Verbandsliga: FC Holzhausen zurück aus der Pause – Kader fast vollständig

Aktuell ist für Enrico Huss (in Rot) und Co. der Konkurrenzkampf groß. Denn nur ein Spieler im Kades des FC Holzhausen fehlt verletzt.
Andreas WagnerFC Holzhausen – Spf Schwäbisch Hall (Samstag, 15.30 Uhr). Während der FC Holzhausen am vergangenen Wochenende eine Pause einlegen durfte, hatten die Sportfreunde aus Schwäbisch Hall es mit dem jüngsten Holzhausener Gegner zu tun. Calcio Leinfelden-Echterdingen schickte das Team von Thorsten Schift mit einem 4:2-Erfolg nach Hause, obwohl der Gegner bereits nach acht Minuten mit zwei Toren führte. Somit erlebte der kommende Gegner einen ähnlichen Spielverlauf wie der FC Holzhausen, der auch lange einem Rückstand hinterherlief und das Spiel kurz vor Ende drehte.
Selbstvertrauen gewonnen
„Dort in Leinfelden auf dem kleinen Rasen bei Flutlicht ist es aber noch mal etwas anderes zu bestehen“, sagt Holzhausen Coach Daniel Seemann auf die Frage, ob beide Erfolge vergleichbar seien. Trotzdem will er den Sieg der Sportfreunde nicht schmälern, die sicher auch eine ordentliche Portion Selbstvertrauen aus der Partie mitgenommen haben.
Seemann schätzt Schwäbisch Hall insgesamt besser ein, als ihr Start mit drei Siegen aus sieben Spielen es vermuten lässt. „Meiner Meinung nach gehören die unter die Top-Fünf. Mir fällt es allerdings generell schwer, die Gegner gegen uns richtig einzusortieren, da jeder heiß ist, gegen uns etwas zu holen“, weiß Seemann, dass Spiel- und Gegneranalysen oft gar nicht viel aussagen.
Wieder im Training
Seinem Team hatte er nach dem 2:1-Sieg gegen Calcio freigegeben bis Montag. „Es war ein brutal intensives Spiel.“ Auch die Wochen zuvor seien hart gewesen, hinzu komme die lange Saison des FCH durch die Relegation. Am Montag sind nun auch Nils Schuon und Lars Czerwonka wieder ins Mannschaftstraining miteingestiegen. So fehlt aktuell lediglich der an der Kniescheibe operierte Tim Zölle. Nicht dabei sein wird am Samstag Vladan Djermanovic, der nach seiner Gelb-Roten Karte gegen Calcio seine Sperre absitzen muss.

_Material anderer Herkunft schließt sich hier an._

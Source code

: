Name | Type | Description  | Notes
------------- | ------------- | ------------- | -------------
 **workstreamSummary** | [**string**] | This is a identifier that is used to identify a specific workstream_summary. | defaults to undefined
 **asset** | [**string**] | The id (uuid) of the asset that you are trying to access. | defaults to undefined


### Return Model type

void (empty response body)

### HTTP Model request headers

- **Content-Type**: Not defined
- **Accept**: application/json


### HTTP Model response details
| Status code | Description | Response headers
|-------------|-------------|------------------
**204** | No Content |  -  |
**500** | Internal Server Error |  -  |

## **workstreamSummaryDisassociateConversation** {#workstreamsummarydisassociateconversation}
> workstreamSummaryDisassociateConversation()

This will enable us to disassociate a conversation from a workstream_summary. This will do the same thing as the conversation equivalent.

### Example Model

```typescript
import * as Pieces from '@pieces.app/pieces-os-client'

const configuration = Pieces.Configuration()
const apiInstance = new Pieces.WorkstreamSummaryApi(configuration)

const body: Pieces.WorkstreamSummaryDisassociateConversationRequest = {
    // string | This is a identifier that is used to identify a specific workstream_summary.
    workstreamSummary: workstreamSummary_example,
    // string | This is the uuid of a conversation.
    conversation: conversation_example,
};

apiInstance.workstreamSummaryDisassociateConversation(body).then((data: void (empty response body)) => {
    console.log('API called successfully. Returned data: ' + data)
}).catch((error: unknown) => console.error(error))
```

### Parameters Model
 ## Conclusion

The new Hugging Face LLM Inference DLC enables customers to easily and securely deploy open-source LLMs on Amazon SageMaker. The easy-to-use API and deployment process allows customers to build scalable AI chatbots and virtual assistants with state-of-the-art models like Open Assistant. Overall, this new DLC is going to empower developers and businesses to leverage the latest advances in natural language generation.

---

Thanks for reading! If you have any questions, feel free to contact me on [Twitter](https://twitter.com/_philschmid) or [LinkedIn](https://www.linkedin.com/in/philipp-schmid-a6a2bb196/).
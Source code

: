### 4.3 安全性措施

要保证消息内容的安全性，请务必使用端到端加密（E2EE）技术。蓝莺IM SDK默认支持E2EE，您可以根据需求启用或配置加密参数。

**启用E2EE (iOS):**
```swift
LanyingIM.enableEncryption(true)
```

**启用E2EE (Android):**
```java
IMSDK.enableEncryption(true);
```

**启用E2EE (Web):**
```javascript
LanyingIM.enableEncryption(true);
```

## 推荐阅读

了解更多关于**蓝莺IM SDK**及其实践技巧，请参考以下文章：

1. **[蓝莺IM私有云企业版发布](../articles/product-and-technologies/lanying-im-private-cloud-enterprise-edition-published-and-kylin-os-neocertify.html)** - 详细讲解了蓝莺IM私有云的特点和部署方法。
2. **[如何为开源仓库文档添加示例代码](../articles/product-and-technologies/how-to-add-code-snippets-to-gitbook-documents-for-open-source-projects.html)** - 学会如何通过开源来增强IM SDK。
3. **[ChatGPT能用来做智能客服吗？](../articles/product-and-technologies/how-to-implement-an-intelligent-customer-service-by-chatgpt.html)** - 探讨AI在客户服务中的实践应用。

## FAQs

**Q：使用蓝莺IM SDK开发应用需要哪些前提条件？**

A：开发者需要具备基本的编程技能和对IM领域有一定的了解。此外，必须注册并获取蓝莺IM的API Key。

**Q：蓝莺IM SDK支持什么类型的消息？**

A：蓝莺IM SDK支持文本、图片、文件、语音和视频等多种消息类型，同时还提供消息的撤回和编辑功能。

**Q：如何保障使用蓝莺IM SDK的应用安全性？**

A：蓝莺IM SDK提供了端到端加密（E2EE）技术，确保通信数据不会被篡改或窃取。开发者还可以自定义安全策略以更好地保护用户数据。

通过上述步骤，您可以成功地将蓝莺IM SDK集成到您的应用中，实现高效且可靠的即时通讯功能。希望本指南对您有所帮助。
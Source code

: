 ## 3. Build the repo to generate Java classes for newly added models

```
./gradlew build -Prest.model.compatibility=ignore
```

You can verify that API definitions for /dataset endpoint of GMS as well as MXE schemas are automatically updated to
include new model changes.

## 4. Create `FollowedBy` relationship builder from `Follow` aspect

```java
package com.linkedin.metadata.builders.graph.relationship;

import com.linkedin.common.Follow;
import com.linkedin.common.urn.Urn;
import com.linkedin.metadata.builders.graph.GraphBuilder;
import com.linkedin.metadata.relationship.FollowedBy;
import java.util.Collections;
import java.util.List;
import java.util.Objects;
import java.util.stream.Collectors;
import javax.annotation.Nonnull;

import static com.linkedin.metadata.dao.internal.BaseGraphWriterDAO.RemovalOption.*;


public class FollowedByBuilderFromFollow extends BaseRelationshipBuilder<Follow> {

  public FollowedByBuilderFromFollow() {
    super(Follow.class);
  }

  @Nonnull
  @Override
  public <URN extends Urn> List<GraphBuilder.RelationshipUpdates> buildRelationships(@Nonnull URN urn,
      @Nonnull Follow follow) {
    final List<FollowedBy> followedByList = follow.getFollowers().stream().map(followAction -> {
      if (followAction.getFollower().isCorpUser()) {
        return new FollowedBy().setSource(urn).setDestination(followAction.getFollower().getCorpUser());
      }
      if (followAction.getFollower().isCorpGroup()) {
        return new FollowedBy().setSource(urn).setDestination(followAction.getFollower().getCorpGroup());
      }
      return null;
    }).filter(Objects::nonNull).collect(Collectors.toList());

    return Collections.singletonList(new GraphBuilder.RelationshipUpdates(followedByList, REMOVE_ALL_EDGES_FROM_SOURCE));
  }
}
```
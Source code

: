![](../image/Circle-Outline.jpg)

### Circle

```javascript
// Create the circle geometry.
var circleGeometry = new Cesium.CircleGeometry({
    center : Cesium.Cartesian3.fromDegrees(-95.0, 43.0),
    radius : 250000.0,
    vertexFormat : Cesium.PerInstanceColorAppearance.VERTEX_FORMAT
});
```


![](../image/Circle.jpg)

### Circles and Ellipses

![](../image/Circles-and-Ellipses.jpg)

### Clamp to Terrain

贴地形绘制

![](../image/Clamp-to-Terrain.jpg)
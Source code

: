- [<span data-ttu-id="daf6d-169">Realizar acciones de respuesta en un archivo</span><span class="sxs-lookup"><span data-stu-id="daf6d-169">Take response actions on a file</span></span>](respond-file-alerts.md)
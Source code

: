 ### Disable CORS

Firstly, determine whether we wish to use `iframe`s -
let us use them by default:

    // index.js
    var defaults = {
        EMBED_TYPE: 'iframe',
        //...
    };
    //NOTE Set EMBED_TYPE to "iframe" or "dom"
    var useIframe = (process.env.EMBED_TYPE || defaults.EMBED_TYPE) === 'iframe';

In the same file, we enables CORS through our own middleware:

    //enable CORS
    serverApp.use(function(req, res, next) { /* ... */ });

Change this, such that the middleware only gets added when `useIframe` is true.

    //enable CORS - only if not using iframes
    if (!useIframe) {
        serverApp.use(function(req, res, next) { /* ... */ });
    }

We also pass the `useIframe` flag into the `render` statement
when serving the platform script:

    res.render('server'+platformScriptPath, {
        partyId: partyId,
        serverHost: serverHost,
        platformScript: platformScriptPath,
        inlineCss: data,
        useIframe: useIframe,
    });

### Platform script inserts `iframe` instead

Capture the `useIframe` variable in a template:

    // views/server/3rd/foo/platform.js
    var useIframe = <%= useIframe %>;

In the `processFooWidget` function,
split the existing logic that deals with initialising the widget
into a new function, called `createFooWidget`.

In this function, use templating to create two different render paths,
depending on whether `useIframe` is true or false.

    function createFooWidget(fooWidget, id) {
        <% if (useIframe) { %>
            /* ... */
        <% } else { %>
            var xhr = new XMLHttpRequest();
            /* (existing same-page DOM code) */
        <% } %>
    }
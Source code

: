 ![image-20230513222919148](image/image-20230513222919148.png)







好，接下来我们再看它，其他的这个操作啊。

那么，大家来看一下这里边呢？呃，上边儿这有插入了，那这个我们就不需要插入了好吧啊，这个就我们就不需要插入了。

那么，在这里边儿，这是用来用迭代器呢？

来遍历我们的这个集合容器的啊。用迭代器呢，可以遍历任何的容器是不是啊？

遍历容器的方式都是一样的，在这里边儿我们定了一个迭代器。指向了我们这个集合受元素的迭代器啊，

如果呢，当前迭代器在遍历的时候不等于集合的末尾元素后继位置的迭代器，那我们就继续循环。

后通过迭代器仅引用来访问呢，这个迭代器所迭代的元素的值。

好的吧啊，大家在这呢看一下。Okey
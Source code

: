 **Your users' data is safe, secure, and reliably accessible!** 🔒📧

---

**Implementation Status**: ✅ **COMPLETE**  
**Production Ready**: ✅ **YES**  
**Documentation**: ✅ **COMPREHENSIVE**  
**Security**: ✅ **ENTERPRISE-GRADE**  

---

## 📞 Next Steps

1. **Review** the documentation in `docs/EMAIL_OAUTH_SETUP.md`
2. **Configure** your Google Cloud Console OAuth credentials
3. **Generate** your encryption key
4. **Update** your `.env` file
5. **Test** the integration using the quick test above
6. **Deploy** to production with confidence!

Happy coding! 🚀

Ansonsten hat Seemann für die Partie gegen Schwäbisch Hall die Qual der Wahl. Ist darüber aber ganz und gar nicht unglücklich. „So ist es mir lieber.“ Denn um in der Verbandsliga ein konstant konkurrenzfähiges Team auf den Platz zu bringen, braucht es einen großen Kader.
Topteams warten
Und in den kommenden vier Spielen warten zudem die beiden Topteams neben dem FCH. Erst geht es gegen den Dritten TSV Berg, am 12. Oktober muss die Elf von Seemann dann beim Tabellenführer Young Boys Reutlingen ran. Die haben aktuell fünf Punkte Vorsprung und ein Spiel mehr als der FC Holzhausen. „Dass Reutlingen so gut dasteht, habe ich erwartet. Wenn man deren Kader anschaut, sieht man die Qualität. Hinzu kommt, dass sie diesen Hunger haben, weil sie bisher noch nie so weit oben standen. Reutlingen will in die Oberliga und hat eine riesige Lust, das zu erreichen“, weiß Seemann über den bislang härtesten Gegner Bescheid. Bis zum Gipfeltreffen sind es aber noch ein paar Spiele und der FCH muss es schaffen, die Spitzenposition auch zu verteidigen.